Did you find that charming and pleasantly silly, or a little too pleased with itself? Think very hard about your answer, because there’s a lot of this to follow. This is a film from Leos Carax, who takes a lot of enjoyment from playing with the form of his films. It’s also written by the Mael brothers and contains a lot of their newly written songs. Let’s just say that it’s not for everyone.

Ann and Henry are an ill-matched couple. She’s an opera singer, everybody’s darling. He’s a snarling, cynical stand-up comic who’s schtick consists of provoking his audience. He has no jokes as such, just nihilist invective aimed at them, at himself, everywhere. Mark Kermode has compared him to Bill Hicks but that’s not quite right. Bill Hicks stood for something. Henry is more like the self-regarding persona Stewart Lee adopts, without the self-awareness or social comment.

Ann and Henry love each other so much – there is a song telling us just this. They are soon to marry. At the start of the film, they are both wildly successful, but Henry’s star is on the wane. After a performance where he does nothing more than relate the (fictional) story of how he killed his wife, first the women, then everyone in the audience, start shouting at him that he’s just not funny. It’s not that he was funny before, but suddenly the emperor has no clothes.

It is around this time that six women start to level MeToo allegations against Henry. Although I think the film is great, it seems to be better at being just a bit strange than at grappling with unpleasant realities. Adventures like this are woefully underwritten. After a song from the accusing women and a brief mention on the tabloid news channel that pops up now and again, we here no more about these charges. Nonetheless, our suspicions in Henry are aroused.

Ann has a baby – a puppet looking like a slightly more cute version of Chucky – which they call Annette. Annette inherits her mother’s singing voice, and after Ann’s tragic death, Henry sees a way of continuing to live in the way in which he’s been accustomed. Concerts are organised, and the scary puppet baby is hawked out to anyone who’ll pay to hear her sing.

Watching Annette made me yearn for the days of the Rock Opera. Why did people stop making them? Of course the plot is ridiculous, but it’s no more far-fetched than plotlines about a deaf, dumb and blind pinball star who leads a cult, or a plant which grows rapidly, as does its lust for human blood (possibly as an hommage to Little Shop of Horrors, there is a group of female singers who stand in the background of various scenes singing backing vocals).

I can’t think of anyone more suitable for providing the operatic parts of a Rock Opera than Sparks, whose overblown tunes are perfectly suited to the addition of an orchestra. And their lyrics – both knowing and silly – are perfectly suited to the mood of the film. Yes, they’re sometimes repetitive, yes they sometimes involve a call and response between singer and audience, but that’s exactly what’s needed here.
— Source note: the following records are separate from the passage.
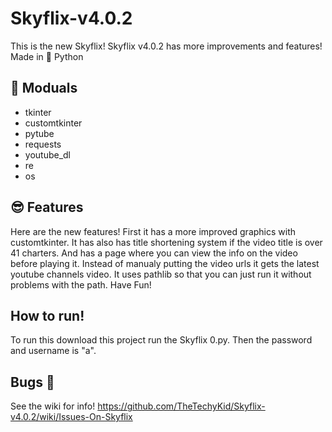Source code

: # Skyflix-v4.0.2
This is the new Skyflix!
Skyflix v4.0.2 has more improvements and features!
Made in 🐍 Python

## 🚀 Moduals

* tkinter
* customtkinter
* pytube
* requests
* youtube_dl
* re
* os

## 😎 Features

Here are the new features!
First it has a more improved graphics with customtkinter.
It has also has title shortening system if the video title is over 41 charters.
And has a page where you can view the info on the video before playing it.
Instead of manualy putting the video urls it gets the latest youtube channels video.
It uses pathlib so that you can just run it without problems with the path.
Have Fun!

## How to run!
To run this download this project run the Skyflix 0.py. Then the password and username is "a".

## Bugs 🐜
See the wiki for info! 
https://github.com/TheTechyKid/Skyflix-v4.0.2/wiki/Issues-On-Skyflix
The singing qualities of the actors are, shall we say, mixed. As Ann, Marion Cotillard has a superb voice, Adam Driver less so. He just about holds up enough to quietly complement her on their duets, but his solo singing is quite terrible. Maybe he should have copied Simon Hellberg (in the cast list as The Accompanist) who speaks most of his lines over a musical backdrop. This works surprizingly well.

Hellberg is pretty impressive as the conductor and piano player who accompanies Ann and had had a brief affair with her before Henry came onto the scene. He is the mild, humble alternative to the brash comedian – the person who should have got the girl if the world were a little more fair, but this is not a film that indulges sentimentality.

I can imagine people loving or hating Annette, but it is not a film to encourage much indifference. If you can get on board with a singing puppet, if you look back nostalgically to the time when actors just broke into song for no reason, if you get unduly excited in anticipation of a soundtrack by Sparks, this may be something for you. On the other hand, if you find the whole thing entirely irritating, I do understand where you’re coming from.

Second Viewing – February 2022

Short of many new interesting films in the cinemas I get into for free, I decided to spend my Sunday afternoon revisiting one of last year’s favourites. I stand by what I wrote then, more or less, but have a couple of extra remarks.

Is Henry’s routine supposed to be Any Good?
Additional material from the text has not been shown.